In addition to several agricultural wastes, the adsorption behavior of eggshells (ES) were also reported by some researchers [12,20]. Chicken eggs with a global waste generation of 2.8 million tonnes in 2018 as reviewed by Ahmed et al. [21] are utilized as feeds for many important applications such as used as a tool to remove Direct Blue from wastewater [8]; when doped with TiO2, is for the photodegradation of methylene blue from synthetic wastewater [22]; deployed in the synthesis of hydroxyapatite nanoparticle (HAP) by chemical precipitation methods as an adsorbent for cephalexin (Ceph) antibiotic removal from aqueous solutions [23]. Similarly, RH as a cheap agricultural waste were also used as an excipient to prepare Rose Bengal-impregnated rice husk nanoparticles (RB-RH NPs) as photosensitizers to obtain efficient 1O2 generation [24]. Magnetic mesoporous silica (MMS) from RH ash were also reported by Li et al. [25], to remove aflatoxin B1 in an oil system. A recent study used eggshell powder as a carrier to enhance the antimicrobial activities of low-dose AgNPs against foodborne pathogens, and reported to enable 5-log reductions of Escherichia coli and Listeria innocua within 25 min and 60 min of treatments [26]. However, the study was narrowed to investigating the inhibitory effect of the low-dose AgNPs against foodborne pathogens. Eggshells blended with sheep bone were used to establish the minimum bacterial concentration and minimum inhibitory concentrations of nano-hydroxyapatite (NHA/Es) prepared by a sol–gel approach against four Gram-negative bacteria [27]. Sulfate-calcined eggshells were also reported to be effective in the adsorption of pathogenic bacteria and antibiotic-resistance genes in bacteria-contaminated landfill leachates [12].
In related efforts, Bashir and co-workers [28] prepared copper nanoparticles (CuNPs) incorporated into bagasse and rice husk for the removal of E. coli from synthetic water. Though the material as reported by the authors leads to 100% removal efficiency at a contact time of 100–120 min, the study was however limited to the efficacy on the quality of treated water in line with the existing environmental standard.
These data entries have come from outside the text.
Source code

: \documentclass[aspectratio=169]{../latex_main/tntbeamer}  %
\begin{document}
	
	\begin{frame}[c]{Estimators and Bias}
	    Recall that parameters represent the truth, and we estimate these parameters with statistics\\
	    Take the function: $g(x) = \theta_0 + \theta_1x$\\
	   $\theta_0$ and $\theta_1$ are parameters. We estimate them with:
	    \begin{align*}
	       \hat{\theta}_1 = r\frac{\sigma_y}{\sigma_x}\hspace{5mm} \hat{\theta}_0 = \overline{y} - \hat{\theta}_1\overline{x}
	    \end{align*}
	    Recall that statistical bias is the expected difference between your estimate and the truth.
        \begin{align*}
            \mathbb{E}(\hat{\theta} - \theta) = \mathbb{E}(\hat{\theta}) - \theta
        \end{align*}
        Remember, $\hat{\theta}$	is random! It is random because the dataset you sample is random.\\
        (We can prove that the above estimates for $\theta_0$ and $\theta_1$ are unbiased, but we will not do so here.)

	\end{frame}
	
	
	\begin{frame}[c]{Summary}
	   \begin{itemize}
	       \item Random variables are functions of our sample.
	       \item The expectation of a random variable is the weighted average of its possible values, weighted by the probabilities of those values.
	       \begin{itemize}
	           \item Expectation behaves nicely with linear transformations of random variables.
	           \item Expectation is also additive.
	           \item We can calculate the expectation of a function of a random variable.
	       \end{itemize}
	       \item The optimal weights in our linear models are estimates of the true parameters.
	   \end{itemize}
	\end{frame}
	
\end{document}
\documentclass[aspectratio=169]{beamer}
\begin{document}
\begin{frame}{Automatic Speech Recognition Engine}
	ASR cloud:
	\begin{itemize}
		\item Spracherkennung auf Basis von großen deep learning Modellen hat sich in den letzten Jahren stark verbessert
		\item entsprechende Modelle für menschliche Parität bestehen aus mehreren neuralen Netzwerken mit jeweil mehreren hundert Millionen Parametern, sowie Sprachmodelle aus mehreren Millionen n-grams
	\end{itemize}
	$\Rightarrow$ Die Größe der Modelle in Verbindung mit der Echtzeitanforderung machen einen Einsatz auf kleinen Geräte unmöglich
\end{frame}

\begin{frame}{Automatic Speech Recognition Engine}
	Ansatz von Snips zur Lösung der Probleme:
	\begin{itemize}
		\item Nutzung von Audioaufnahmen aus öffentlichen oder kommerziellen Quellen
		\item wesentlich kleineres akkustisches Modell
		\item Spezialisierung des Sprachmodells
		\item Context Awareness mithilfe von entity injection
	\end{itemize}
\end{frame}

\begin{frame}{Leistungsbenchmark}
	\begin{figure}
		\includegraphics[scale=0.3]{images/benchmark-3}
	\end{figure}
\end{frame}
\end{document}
Similarly, SiO2 NPs with a particle size of 60–80 nm were produced by sol–gel method and examined for their photocatalysts and antimicrobial activities. The number of coliform bacteria estimated in the untreated and treated SiO2 NPs was reported at 170 CFU/100 mL and 10 CFU/100 mL, respectively, with bacterial growth inhibition of 94.12% [29]. Furthermore, carbon/silica composites derived from rice husk waste (C/SiO2) composite doped with varying amounts of silver were reported by Unglaube et al. [30] as effective antimicrobial agents. These studies as reported by the various authors [29,30] were narrowed to the discussion of the antimicrobial efficacy of the materials, the adsorption processes, and the NPs-bacteria interaction mechanism were not fully elaborated. A novel core−shell nanomaterial, ZnO@SiO2, based on rice husk was reported to remove about 91% of E. coli [31]. In the same vain, as observed in the study, the adsorption isotherms were only discussed relative to the drug amoxicillin.
As discussed above, the RH and ES as feeds material for the synthesis of silica and calcium carbonate allow for an inexpensive production cost and support the circular efforts to improve the economy through efficient waste management strategies [32]. A previous study involving the use of silica calcium carbonate (SiO2/CaCO3) nanocomposite derived from semi-burned rice straw ash was carried out to improve the oil absorption capacity of a modified papermaking filler [33]. Similarly, a biopolymer matrix derived from crustaceans and rice husk-based silica was reported to efficiently increase the adsorption practical aspect of the materials for the removal of impurities from crude biodiesel [32]. Similar composites consisting of biopolymer-based SiO2/CaCO3 were also reported to remove phenol from water [34]. Thus, this present study utilized these aforementioned characteristics to prepare chitosan (CS)-based SiO2/CaCO3 derived from waste eggshells (ESCaCO3), and rice husk (RHSiO2) to investigate their adsorption processes and mechanism of interaction against E. coli using various models, and Fourier transform infrared (FTIR) spectroscopy. The ability of E. coli to induce infection even at a very low dose, relative to its antibacterial resistance, in addition to its relative simplicity, inexpensiveness, and fast high-density cultivation [35], informed the choice of using E. coli against other bacteria strains for this study.

2. Materials and Methods

2.1. Chemicals and Reagents

The waste eggshells (ES) and rice husks (RH) used for the study were obtained from local fast-food restaurants in Mubi, Adamawa state Nigeria. The E. coli culture (ATCC-25922) was obtained from the Department of Microbiology, Adamawa State University Mubi. Low-molecular-weight chitosan (CS; 75%–85% degree of deacetylation) was purchased from Sigma-Aldrich (St Louis, MO, USA). All other reagents, chemicals, and solvents were purchased from BDH Chemical Ltd. (Poole, UK).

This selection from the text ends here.